Transcribe each record below character for character.

Excerpts from a dataset -
:::

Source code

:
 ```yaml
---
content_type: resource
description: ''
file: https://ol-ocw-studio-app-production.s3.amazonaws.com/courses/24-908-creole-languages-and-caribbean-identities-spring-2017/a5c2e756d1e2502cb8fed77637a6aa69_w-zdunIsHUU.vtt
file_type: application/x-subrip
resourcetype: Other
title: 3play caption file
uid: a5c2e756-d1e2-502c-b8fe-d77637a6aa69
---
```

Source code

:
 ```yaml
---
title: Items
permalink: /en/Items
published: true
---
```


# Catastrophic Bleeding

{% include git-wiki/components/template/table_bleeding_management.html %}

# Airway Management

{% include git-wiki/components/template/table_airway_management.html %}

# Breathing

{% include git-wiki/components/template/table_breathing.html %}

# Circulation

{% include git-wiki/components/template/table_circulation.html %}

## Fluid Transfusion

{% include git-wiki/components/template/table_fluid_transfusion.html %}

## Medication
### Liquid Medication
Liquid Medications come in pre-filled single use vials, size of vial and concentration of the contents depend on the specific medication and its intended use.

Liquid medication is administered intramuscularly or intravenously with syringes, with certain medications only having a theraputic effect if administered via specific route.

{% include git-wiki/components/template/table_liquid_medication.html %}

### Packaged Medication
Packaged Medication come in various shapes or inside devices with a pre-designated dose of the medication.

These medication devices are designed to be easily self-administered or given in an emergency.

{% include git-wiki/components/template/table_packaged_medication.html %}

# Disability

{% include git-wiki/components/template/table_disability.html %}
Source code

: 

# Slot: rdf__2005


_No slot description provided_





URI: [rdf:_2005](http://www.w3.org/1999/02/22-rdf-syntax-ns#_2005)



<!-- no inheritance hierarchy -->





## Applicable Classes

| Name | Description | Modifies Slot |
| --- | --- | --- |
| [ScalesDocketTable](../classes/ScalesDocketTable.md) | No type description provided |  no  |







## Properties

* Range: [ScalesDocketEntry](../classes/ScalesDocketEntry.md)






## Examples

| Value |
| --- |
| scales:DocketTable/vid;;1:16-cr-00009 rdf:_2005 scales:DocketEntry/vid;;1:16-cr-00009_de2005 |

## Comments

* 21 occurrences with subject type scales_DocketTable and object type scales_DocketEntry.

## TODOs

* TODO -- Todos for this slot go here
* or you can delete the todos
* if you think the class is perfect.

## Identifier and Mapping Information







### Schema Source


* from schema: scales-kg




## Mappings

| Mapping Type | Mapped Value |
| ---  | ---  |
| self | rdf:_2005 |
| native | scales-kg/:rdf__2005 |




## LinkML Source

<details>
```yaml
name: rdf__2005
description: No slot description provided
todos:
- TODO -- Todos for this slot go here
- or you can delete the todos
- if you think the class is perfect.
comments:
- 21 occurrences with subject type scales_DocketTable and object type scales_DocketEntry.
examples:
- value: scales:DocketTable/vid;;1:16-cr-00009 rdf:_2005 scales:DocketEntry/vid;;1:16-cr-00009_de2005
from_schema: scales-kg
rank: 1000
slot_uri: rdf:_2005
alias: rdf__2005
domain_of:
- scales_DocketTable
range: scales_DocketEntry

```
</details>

:::

Written solution -
Source code

:
 ```yaml
---
content_type: resource
description: ''
file: https://ol-ocw-studio-app-production.s3.amazonaws.com/courses/24-908-creole-languages-and-caribbean-identities-spring-2017/a5c2e756d1e2502cb8fed77637a6aa69_w-zdunIsHUU.vtt
file_type: application/x-subrip
resourcetype: Other
title: 3play caption file
uid: a5c2e756-d1e2-502c-b8fe-d77637a6aa69
---
```

Source code

:
 ```yaml
---
title: Items
permalink: /en/Items
published: true
---
```


# Catastrophic Bleeding

{% include git-wiki/components/template/table_bleeding_management.html %}

# Airway Management

{% include git-wiki/components/template/table_airway_management.html %}

# Breathing

{% include git-wiki/components/template/table_breathing.html %}

# Circulation

{% include git-wiki/components/template/table_circulation.html %}

## Fluid Transfusion

{% include git-wiki/components/template/table_fluid_transfusion.html %}

## Medication
### Liquid Medication
Liquid Medications come in pre-filled single use vials, size of vial and concentration of the contents depend on the specific medication and its intended use.

Liquid medication is administered intramuscularly or intravenously with syringes, with certain medications only having a theraputic effect if administered via specific route.

{% include git-wiki/components/template/table_liquid_medication.html %}

### Packaged Medication
Packaged Medication come in various shapes or inside devices with a pre-designated dose of the medication.

These medication devices are designed to be easily self-administered or given in an emergency.

{% include git-wiki/components/template/table_packaged_medication.html %}

# Disability

{% include git-wiki/components/template/table_disability.html %}
Source code

: 

# Slot: rdf__2005


_No slot description provided_





URI: [rdf:_2005](http://www.w3.org/1999/02/22-rdf-syntax-ns#_2005)



<!-- no inheritance hierarchy -->





## Applicable Classes

| Name | Description | Modifies Slot |
| --- | --- | --- |
| [ScalesDocketTable](../classes/ScalesDocketTable.md) | No type description provided |  no  |







## Properties

* Range: [ScalesDocketEntry](../classes/ScalesDocketEntry.md)






## Examples

| Value |
| --- |
| scales:DocketTable/vid;;1:16-cr-00009 rdf:_2005 scales:DocketEntry/vid;;1:16-cr-00009_de2005 |

## Comments

* 21 occurrences with subject type scales_DocketTable and object type scales_DocketEntry.

## TODOs

* TODO -- Todos for this slot go here
* or you can delete the todos
* if you think the class is perfect.

## Identifier and Mapping Information







### Schema Source


* from schema: scales-kg




## Mappings

| Mapping Type | Mapped Value |
| ---  | ---  |
| self | rdf:_2005 |
| native | scales-kg/:rdf__2005 |




## LinkML Source

<details>
```yaml
name: rdf__2005
description: No slot description provided
todos:
- TODO -- Todos for this slot go here
- or you can delete the todos
- if you think the class is perfect.
comments:
- 21 occurrences with subject type scales_DocketTable and object type scales_DocketEntry.
examples:
- value: scales:DocketTable/vid;;1:16-cr-00009 rdf:_2005 scales:DocketEntry/vid;;1:16-cr-00009_de2005
from_schema: scales-kg
rank: 1000
slot_uri: rdf:_2005
alias: rdf__2005
domain_of:
- scales_DocketTable
range: scales_DocketEntry

```
</details>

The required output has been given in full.